I’m currently using this as the context cache:
context_cache = cache.ContextCache(capacity=None, time_to_live=None)
DEBUG:openmmtools.utils:Mixing of replicas took 3.747s
DEBUG:openmmtools.multistate.replicaexchange:Accepted 12284/93312 attempted swaps (13.2%)
DEBUG:openmmtools.multistate.multistatesampler:Propagating all replicas...
DEBUG:mpiplus.mpiplus:Running _propagate_replica serially.
Traceback (most recent call last):
File "/home/zhangi/miniconda3/envs/perses-rbd-ace2/lib/python3.8/site-packages/openmmtools/cache.py", line 445, in get_context
context = self._lru[context_id]
File "/home/zhangi/miniconda3/envs/perses-rbd-ace2/lib/python3.8/site-packages/openmmtools/cache.py", line 147, in __getitem__
entry = self._data.pop(key)
KeyError: (366470656340979585, 4946973717435834380)

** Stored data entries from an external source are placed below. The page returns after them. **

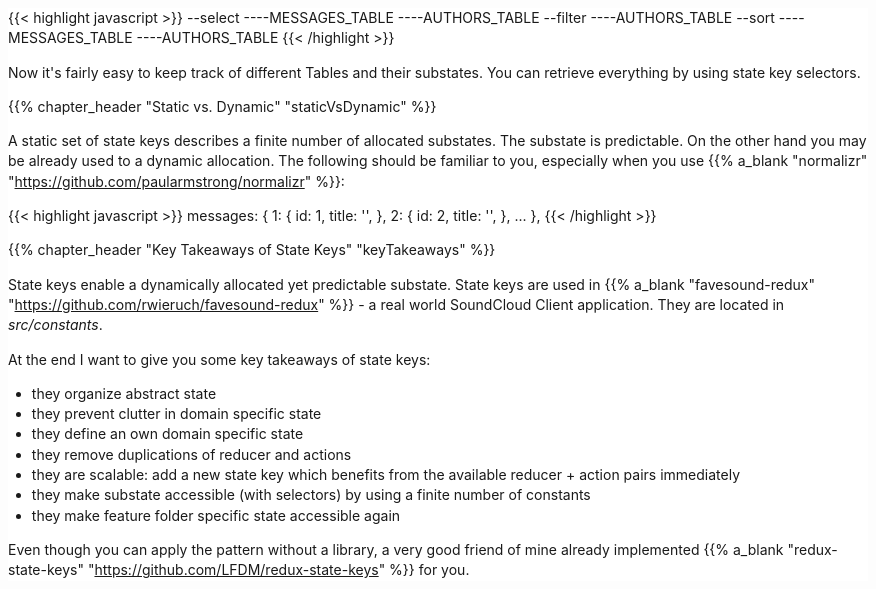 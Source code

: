 {{< highlight javascript >}}
--select
----MESSAGES_TABLE
----AUTHORS_TABLE
--filter
----AUTHORS_TABLE
--sort
----MESSAGES_TABLE
----AUTHORS_TABLE
{{< /highlight >}}

Now it's fairly easy to keep track of different Tables and their substates. You can retrieve everything by using state key selectors.

{{% chapter_header "Static vs. Dynamic" "staticVsDynamic" %}}

A static set of state keys describes a finite number of allocated substates. The substate is predictable. On the other hand you may be already used to a dynamic allocation. The following should be familiar to you, especially when you use {{% a_blank "normalizr" "https://github.com/paularmstrong/normalizr" %}}:

{{< highlight javascript >}}
messages: {
  1: {
    id: 1,
    title: '',
  },
  2: {
    id: 2,
    title: '',
  },
  ...
},
{{< /highlight >}}

{{% chapter_header "Key Takeaways of State Keys" "keyTakeaways" %}}

State keys enable a dynamically allocated yet predictable substate. State keys are used in {{% a_blank "favesound-redux" "https://github.com/rwieruch/favesound-redux" %}} - a real world SoundCloud Client application. They are located in *src/constants*.

At the end I want to give you some key takeaways of state keys:

* they organize abstract state
* they prevent clutter in domain specific state
* they define an own domain specific state
* they remove duplications of reducer and actions
* they are scalable: add a new state key which benefits from the available reducer + action pairs immediately
* they make substate accessible (with selectors) by using a finite number of constants
* they make feature folder specific state accessible again

Even though you can apply the pattern without a library, a very good friend of mine already implemented {{% a_blank "redux-state-keys" "https://github.com/LFDM/redux-state-keys" %}} for you.
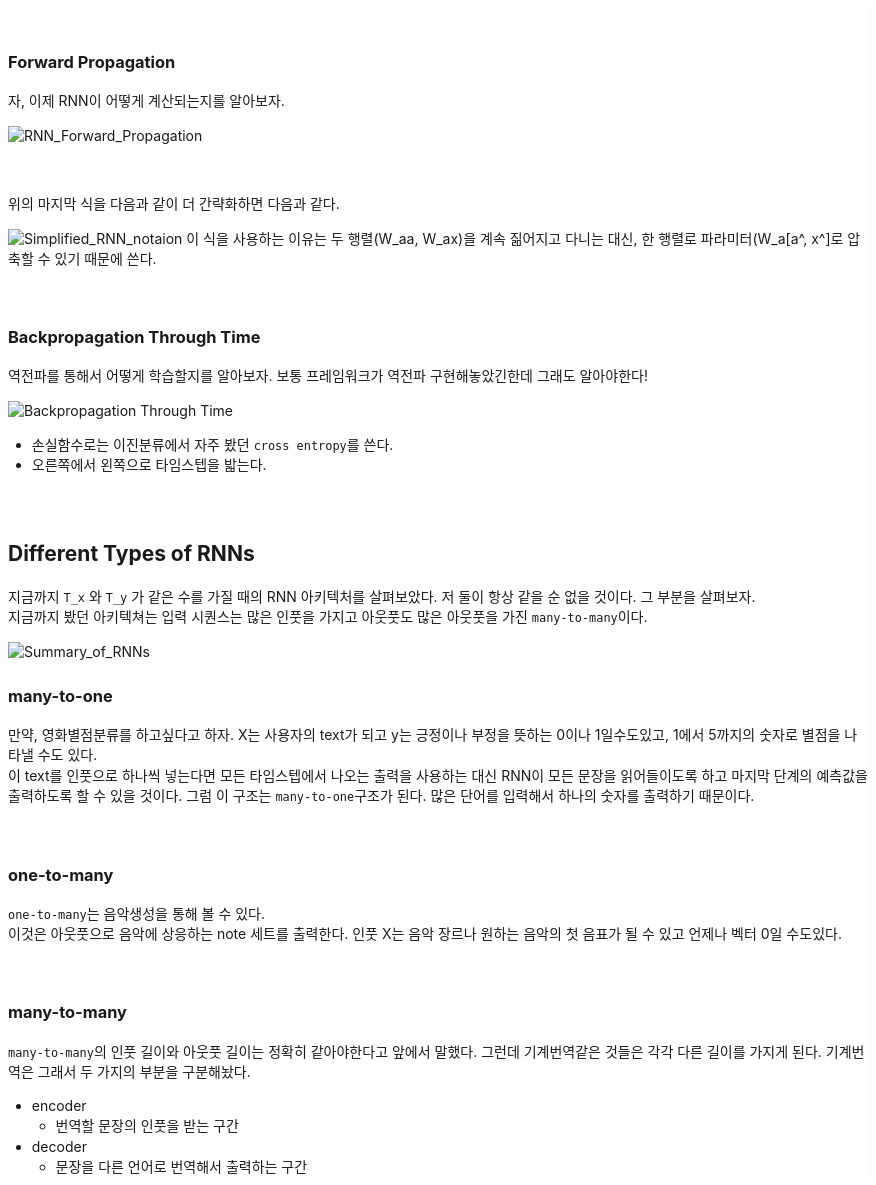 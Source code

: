 <br>

### Forward Propagation
자, 이제 RNN이 어떻게 계산되는지를 알아보자. <br>

![RNN_Forward_Propagation](https://github.com/matamatamong/img/blob/main/Visualizations/RNN_Forward_Propagation.PNG?raw=true)

<br>

위의 마지막 식을 다음과 같이 더 간략화하면 다음과 같다.

![Simplified_RNN_notaion](https://github.com/matamatamong/img/blob/main/Visualizations/Simplified_RNN_notation.PNG?raw=true)
이 식을 사용하는 이유는 두 행렬(W_aa, W_ax)을 계속 짊어지고 다니는 대신, 한 행렬로 파라미터(W_a[a^<r-1>, x^<t>]로 압축할 수 있기 때문에 쓴다.

<br>

### Backpropagation Through Time
역전파를 통해서 어떻게 학습할지를 알아보자. 보통 프레임워크가 역전파 구현해놓았긴한데 그래도 알아야한다! <br>

![Backpropagation Through Time](https://github.com/matamatamong/img/blob/main/Visualizations/Backpropagation_Through_Time.PNG?raw=true)

- 손실함수로는 이진분류에서 자주 봤던 `cross entropy`를 쓴다.
- 오른쪽에서 왼쪽으로 타임스텝을 밟는다.

<br>

## Different Types of RNNs
지금까지 `T_x` 와 `T_y` 가 같은 수를 가질 때의 RNN 아키텍처를 살펴보았다. 저 둘이 항상 같을 순 없을 것이다. 그 부분을 살펴보자. <br>
지금까지 봤던 아키텍쳐는 입력 시퀀스는 많은 인풋을 가지고 아웃풋도 많은 아웃풋을 가진 `many-to-many`이다. <br>

![Summary_of_RNNs](https://github.com/matamatamong/img/blob/main/Visualizations/Summary_of_RNNs.PNG?raw=true)

### many-to-one
만약, 영화별점분류를 하고싶다고 하자. X는 사용자의 text가 되고 y는 긍정이나 부정을 뜻하는 0이나 1일수도있고, 1에서 5까지의 숫자로 별점을 나타낼 수도 있다. <br>
이 text를 인풋으로 하나씩 넣는다면 모든 타임스텝에서 나오는 출력을 사용하는 대신 RNN이 모든 문장을 읽어들이도록 하고 마지막 단계의 예측값을 출력하도록 할 수 있을 것이다. 그럼 이 구조는 `many-to-one`구조가 된다. 많은 단어를 입력해서 하나의 숫자를 출력하기 때문이다. 

<br>

### one-to-many
`one-to-many`는 음악생성을 통해 볼 수 있다. <br>
이것은 아웃풋으로 음악에 상응하는 note 세트를 출력한다. 인풋 X는 음악 장르나 원하는 음악의 첫 음표가 될 수 있고 언제나 벡터 0일 수도있다.

<br>

### many-to-many
`many-to-many`의 인풋 길이와 아웃풋 길이는 정확히 같아야한다고 앞에서 말했다. 그런데 기계번역같은 것들은 각각 다른 길이를 가지게 된다. 기계번역은 그래서 두 가지의 부분을 구분해놨다.
- encoder
    - 번역할 문장의 인풋을 받는 구간
- decoder
    - 문장을 다른 언어로 번역해서 출력하는 구간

During handling of the above exception, another exception occurred:
Traceback (most recent call last):
File "generate_rest2_cache_interface.py", line 153, in <module>
simulation.run()
File "/home/zhangi/miniconda3/envs/perses-rbd-ace2/lib/python3.8/site-packages/openmmtools/multistate/multistatesampler.py", line 681, in run
self._propagate_replicas()
File "/home/zhangi/miniconda3/envs/perses-rbd-ace2/lib/python3.8/site-packages/openmmtools/utils.py", line 90, in _wrapper
return func(*args, **kwargs)
File "/home/zhangi/miniconda3/envs/perses-rbd-ace2/lib/python3.8/site-packages/openmmtools/multistate/multistatesampler.py", line 1196, in _propagate_replicas
propagated_states, replica_ids = mpiplus.distribute(self._propagate_replica, range(self.n_replicas),
File "/home/zhangi/miniconda3/envs/perses-rbd-ace2/lib/python3.8/site-packages/mpiplus/mpiplus.py", line 512, in distribute
all_results = [task(job_args, *other_args, **kwargs) for job_args in distributed_args]
File "/home/zhangi/miniconda3/envs/perses-rbd-ace2/lib/python3.8/site-packages/mpiplus/mpiplus.py", line 512, in <listcomp>
all_results = [task(job_args, *other_args, **kwargs) for job_args in distributed_args]
File "/home/zhangi/miniconda3/envs/perses-rbd-ace2/lib/python3.8/site-packages/openmmtools/multistate/multistatesampler.py", line 1223, in _propagate_replica
mcmc_move.apply(thermodynamic_state, sampler_state)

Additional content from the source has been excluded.